Poisson and Negative Binomial
Number of absences in school per year
Number of minutes on the internet per day
Number of purchases per year
Number of days since last job
Several options for modeling counts. The old school choice is Poisson distribution.
Assumes that events happen at constant rate over a fixed amount of time.
Important implication is that poisson distribution assumes the mean and the variance is the same (often problematic in practice).
\[ log(Y) \sim Poisson(\beta \cdot X) \]
We are using a log link. Why?
Counts have bottom bound at zero, but no upper one.
E.g. predicting school absences with math scores and training program type
\[ log(absences) \sim Poisson(\beta_0 + \beta_1 \cdot math + \beta_2 \cdot program) \]
Coefficients are in logs. Example:
1 unit increase in math score is associated with -0.1 log days of absence.
Students in the vocational program have on average -1.28 log days of absence compared to the ones in the general program.
Coefficient | |
---|---|
(Intercept) | 2.65 |
Program: General | - |
Program: Academic | -0.44 |
Program: Vocational | -1.28 |
Math score | -0.01 |
We can exponentiate the coefficients to get (approximate) additive increases in natural units.
This approximation only works for small changes, i.e. when the exponentiated coefficients are close 1 (e.g. between 0.9-1.1)
Exp(Coefficient) | |
---|---|
(Intercept) | 14.18 |
Program: General | - |
Program: Academic | 0.64 |
Program: Vocational | 0.28 |
Math score | 0.99 |
You can also use (average) marginal effects the way you are used to.
On average, students in vocational program have 7.5 less days of absence than those in the general program.
On average, one point increase in the math test is associated with 0.04 less days of absence.
Average Marginal Effect | |
---|---|
General - Academic | -3.69 |
General - Vocational | -7.49 |
Math score | -0.04 |
Poisson regression assumes the mean and variance is the same.
If not, the estimates are biased - both the point estimates and standard errors!
In practice, variance is usually higher than the mean (overdispersion). Rarely, it’s lower (underdispersion).
(An) Solution - Use Negative binomial distribution instead.
Similar to Poisson, but mean and variance are decoupled - Over/Under-dispersion is estimated from the data
If the mean and variance are actually the same, both models give the same results.

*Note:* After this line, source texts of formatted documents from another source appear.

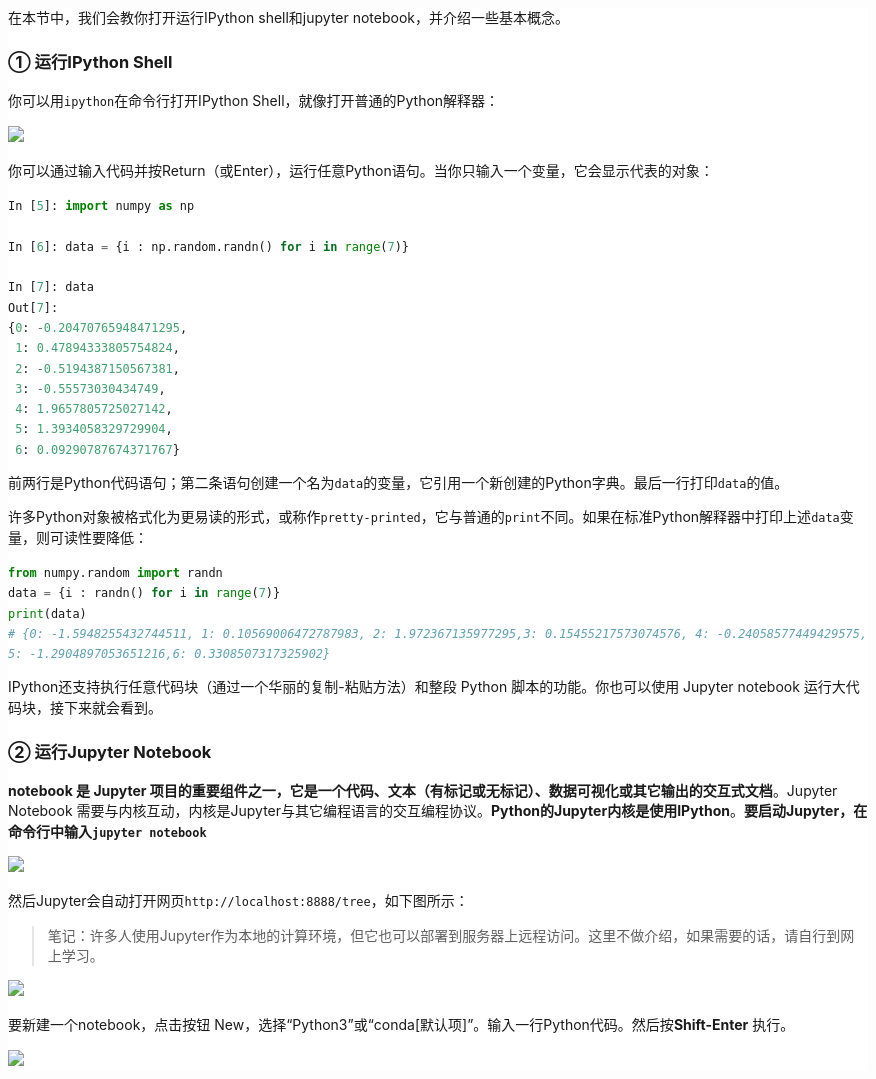在本节中，我们会教你打开运行IPython shell和jupyter notebook，并介绍一些基本概念。

### ① 运行IPython Shell

你可以用`ipython`在命令行打开IPython Shell，就像打开普通的Python解释器：

![](https://gitee.com/veal98/images/raw/master/img/20200607095619.png)

你可以通过输入代码并按Return（或Enter），运行任意Python语句。当你只输入一个变量，它会显示代表的对象：

```python
In [5]: import numpy as np

In [6]: data = {i : np.random.randn() for i in range(7)}

In [7]: data
Out[7]: 
{0: -0.20470765948471295,
 1: 0.47894333805754824,
 2: -0.5194387150567381,
 3: -0.55573030434749,
 4: 1.9657805725027142,
 5: 1.3934058329729904,
 6: 0.09290787674371767}
```

前两行是Python代码语句；第二条语句创建一个名为`data`的变量，它引用一个新创建的Python字典。最后一行打印`data`的值。

许多Python对象被格式化为更易读的形式，或称作`pretty-printed`，它与普通的`print`不同。如果在标准Python解释器中打印上述`data`变量，则可读性要降低：

```python
from numpy.random import randn
data = {i : randn() for i in range(7)}
print(data)
# {0: -1.5948255432744511, 1: 0.10569006472787983, 2: 1.972367135977295,3: 0.15455217573074576, 4: -0.24058577449429575, 5: -1.2904897053651216,6: 0.3308507317325902}
```

IPython还支持执行任意代码块（通过一个华丽的复制-粘贴方法）和整段 Python 脚本的功能。你也可以使用 Jupyter notebook 运行大代码块，接下来就会看到。

### ② 运行Jupyter Notebook

**notebook 是 Jupyter 项目的重要组件之一，它是一个代码、文本（有标记或无标记）、数据可视化或其它输出的交互式文档**。Jupyter Notebook 需要与内核互动，内核是Jupyter与其它编程语言的交互编程协议。**Python的Jupyter内核是使用IPython**。**要启动Jupyter，在命令行中输入`jupyter notebook`**

![](https://gitee.com/veal98/images/raw/master/img/20200607100109.png)

然后Jupyter会自动打开网页`http://localhost:8888/tree`，如下图所示：

> 笔记：许多人使用Jupyter作为本地的计算环境，但它也可以部署到服务器上远程访问。这里不做介绍，如果需要的话，请自行到网上学习。

![](https://gitee.com/veal98/images/raw/master/img/20200607100205.png)

要新建一个notebook，点击按钮 New，选择“Python3”或“conda\[默认项\]”。输入一行Python代码。然后按**Shift-Enter** 执行。

![](https://gitee.com/veal98/images/raw/master/img/20200607100330.png)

Poisson | Negative Binomial | |
---|---|---|
(Intercept) | 2.65 | 2.62 |
Program: General | - | - |
Program: Academic | -0.44 | -0.44 |
Program: Vocational | -1.28 | -1.28 |
Math score | -0.01 | -0.01 |
Which one to use? Just use Negative binomial.
The results will be the same or better.
Elementary | Highschool (without diploma) | Highschool (with diploma) | University | |
---|---|---|---|---|
Male | 85 | 407 | 384 | 201 |
Female | 105 | 396 | 619 | 272 |
That’s right a Chi squared test.
Results: \(\chi^2\) p value = 3.23e-06
Gender | Education | Freq |
---|---|---|
Male | Elementary | 85 |
Female | Elementary | 105 |
Male | Highschool (without diploma) | 407 |
Female | Highschool (without diploma) | 396 |
Male | Highschool (with diploma) | 384 |
Female | Highschool (with diploma) | 619 |
Male | University | 201 |
Female | University | 272 |
And fitted poisson model with an interaction:
\[ log(Freq) \sim Poisson(Gender + Education + Gender \cdot Education) \]
Term | Df | Deviance | Resid. Df | Resid. Dev | Pr(>Chi) |
---|---|---|---|---|---|
NULL | NA | NA | 7 | 765.366 | NA |
Education | 3 | 696.833 | 4 | 68.533 | 1.02e−150 |
Gender | 1 | 40.298 | 3 | 28.235 | 2.18e−10 |
Education:Gender | 3 | 28.235 | 0 | 0.000 | 3.24e−06 |
The p value from poisson model is 3.24e-06, the \(\chi^2\) one was 3.23e-06. They are (practically) the same!
Why?
\(\chi^2\) test is an approximate way to compute poisson regression (before it even existed)!
Useful to know for two reason:
It’s cool.
A good way to model categorical data.
Unlike \(\chi^2\) test, poisson regression:
Can control for numerical variables
Can include more than 2 categorical variables
A good way to model categorical data in general
The same old story.
Linearity between log counts and predictors.
Conditional distribution follow Poisson/Negative Binomial distribution.